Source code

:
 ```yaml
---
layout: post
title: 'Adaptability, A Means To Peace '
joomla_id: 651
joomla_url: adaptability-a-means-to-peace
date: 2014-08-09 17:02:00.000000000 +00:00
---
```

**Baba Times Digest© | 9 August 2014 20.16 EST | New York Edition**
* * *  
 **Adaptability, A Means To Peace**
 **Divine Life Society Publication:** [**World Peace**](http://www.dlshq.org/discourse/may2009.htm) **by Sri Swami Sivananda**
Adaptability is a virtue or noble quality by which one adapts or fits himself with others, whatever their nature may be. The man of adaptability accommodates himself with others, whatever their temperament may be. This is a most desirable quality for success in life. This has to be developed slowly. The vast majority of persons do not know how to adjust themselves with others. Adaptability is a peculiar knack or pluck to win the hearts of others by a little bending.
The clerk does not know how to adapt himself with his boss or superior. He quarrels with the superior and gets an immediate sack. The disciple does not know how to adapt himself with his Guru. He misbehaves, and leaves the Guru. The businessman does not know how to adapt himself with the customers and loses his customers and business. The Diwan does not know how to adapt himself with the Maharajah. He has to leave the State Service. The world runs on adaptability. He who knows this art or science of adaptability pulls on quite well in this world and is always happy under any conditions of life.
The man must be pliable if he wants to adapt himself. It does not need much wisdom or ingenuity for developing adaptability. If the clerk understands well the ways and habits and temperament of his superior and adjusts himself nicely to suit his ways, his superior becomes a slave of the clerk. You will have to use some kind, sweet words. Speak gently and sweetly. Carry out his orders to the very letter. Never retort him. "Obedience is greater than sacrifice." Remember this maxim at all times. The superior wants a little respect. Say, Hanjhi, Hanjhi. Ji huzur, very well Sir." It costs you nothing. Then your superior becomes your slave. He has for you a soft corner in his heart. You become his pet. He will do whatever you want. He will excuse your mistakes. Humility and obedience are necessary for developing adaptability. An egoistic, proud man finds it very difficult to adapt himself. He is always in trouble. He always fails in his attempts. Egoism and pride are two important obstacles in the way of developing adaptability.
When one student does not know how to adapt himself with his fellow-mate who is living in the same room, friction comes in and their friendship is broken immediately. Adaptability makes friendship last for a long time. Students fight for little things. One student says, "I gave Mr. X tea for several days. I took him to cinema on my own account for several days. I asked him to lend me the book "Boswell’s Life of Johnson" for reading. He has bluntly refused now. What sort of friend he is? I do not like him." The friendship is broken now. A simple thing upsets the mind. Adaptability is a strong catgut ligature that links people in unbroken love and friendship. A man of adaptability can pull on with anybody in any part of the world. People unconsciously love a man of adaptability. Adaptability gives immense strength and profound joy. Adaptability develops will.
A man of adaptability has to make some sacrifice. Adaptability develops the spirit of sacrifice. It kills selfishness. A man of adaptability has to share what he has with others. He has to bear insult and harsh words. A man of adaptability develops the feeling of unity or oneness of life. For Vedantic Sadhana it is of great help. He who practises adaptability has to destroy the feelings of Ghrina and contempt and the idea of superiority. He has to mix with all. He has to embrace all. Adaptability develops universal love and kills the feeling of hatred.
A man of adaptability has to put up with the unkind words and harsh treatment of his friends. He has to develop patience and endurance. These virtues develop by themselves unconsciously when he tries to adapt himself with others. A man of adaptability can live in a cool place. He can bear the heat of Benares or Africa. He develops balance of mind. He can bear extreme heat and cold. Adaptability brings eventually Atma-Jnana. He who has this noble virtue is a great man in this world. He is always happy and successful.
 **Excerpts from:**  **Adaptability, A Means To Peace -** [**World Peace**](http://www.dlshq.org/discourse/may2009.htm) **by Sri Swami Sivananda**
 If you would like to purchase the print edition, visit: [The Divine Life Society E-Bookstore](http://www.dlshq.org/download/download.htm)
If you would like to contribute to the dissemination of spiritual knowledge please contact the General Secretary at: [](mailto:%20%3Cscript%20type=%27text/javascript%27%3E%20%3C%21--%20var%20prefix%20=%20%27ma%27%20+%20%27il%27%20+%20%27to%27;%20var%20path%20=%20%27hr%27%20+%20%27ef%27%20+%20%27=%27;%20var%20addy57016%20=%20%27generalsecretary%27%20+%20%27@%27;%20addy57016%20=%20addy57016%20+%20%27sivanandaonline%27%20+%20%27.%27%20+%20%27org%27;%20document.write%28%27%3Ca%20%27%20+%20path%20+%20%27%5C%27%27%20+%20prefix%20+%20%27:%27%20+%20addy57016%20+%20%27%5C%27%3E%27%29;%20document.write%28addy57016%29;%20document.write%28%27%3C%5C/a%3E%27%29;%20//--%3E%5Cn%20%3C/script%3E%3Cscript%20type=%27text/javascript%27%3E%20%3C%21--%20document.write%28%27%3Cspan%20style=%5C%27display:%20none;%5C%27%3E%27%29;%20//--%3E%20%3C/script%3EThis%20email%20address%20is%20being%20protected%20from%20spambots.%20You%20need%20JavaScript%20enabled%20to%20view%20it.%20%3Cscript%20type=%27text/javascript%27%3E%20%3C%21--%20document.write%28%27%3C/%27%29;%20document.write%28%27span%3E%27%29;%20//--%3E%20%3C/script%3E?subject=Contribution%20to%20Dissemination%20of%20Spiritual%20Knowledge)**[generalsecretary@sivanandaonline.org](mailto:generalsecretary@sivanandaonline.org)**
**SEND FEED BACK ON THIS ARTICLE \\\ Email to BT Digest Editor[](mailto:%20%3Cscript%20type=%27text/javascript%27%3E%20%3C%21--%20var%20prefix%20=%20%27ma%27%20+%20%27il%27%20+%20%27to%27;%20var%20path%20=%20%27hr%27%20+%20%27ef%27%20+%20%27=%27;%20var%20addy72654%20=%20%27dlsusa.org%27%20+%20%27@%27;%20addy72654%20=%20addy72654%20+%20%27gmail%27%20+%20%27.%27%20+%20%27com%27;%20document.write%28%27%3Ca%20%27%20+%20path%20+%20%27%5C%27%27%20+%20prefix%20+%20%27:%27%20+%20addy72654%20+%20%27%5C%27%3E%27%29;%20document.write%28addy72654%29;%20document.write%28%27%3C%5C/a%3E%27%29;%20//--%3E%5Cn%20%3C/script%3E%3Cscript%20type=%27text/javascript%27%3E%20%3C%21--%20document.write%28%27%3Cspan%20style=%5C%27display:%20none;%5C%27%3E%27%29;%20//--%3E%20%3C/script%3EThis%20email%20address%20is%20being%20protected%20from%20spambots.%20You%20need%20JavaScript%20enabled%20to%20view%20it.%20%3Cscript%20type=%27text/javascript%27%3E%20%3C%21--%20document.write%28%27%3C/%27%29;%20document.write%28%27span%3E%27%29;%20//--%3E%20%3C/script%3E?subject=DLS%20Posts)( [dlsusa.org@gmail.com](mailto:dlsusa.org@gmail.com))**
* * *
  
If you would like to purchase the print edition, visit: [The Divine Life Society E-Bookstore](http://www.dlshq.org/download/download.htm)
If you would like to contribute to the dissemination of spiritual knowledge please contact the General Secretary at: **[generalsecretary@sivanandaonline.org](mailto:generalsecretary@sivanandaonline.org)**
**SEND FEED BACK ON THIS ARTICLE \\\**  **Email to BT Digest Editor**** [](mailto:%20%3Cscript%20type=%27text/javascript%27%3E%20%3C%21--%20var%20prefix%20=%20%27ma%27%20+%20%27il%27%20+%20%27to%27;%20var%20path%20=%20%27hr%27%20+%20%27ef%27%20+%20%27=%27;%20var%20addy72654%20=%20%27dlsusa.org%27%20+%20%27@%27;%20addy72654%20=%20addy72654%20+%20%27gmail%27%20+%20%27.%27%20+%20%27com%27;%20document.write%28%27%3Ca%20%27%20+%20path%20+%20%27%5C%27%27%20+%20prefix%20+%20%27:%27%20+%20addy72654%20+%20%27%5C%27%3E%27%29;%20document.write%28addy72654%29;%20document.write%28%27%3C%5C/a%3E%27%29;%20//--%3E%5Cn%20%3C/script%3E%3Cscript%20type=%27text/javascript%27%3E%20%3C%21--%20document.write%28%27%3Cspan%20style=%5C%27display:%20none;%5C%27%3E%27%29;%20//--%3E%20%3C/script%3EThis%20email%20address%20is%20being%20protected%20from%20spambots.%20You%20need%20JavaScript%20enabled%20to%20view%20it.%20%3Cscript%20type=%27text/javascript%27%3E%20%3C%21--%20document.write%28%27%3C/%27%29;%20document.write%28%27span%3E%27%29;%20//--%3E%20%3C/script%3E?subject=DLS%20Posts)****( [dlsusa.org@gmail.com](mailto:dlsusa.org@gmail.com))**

◆ **WHAT YOU NEED TO DO**:
Wherever the word "discourse" appears in the listing, copy the line that holds it.

◆ **PROBLEM SOLUTION**:
 **Divine Life Society Publication:** [**World Peace**](http://www.dlshq.org/discourse/may2009.htm) **by Sri Swami Sivananda**
 **Excerpts from:**  **Adaptability, A Means To Peace -** [**World Peace**](http://www.dlshq.org/discourse/may2009.htm) **by Sri Swami Sivananda**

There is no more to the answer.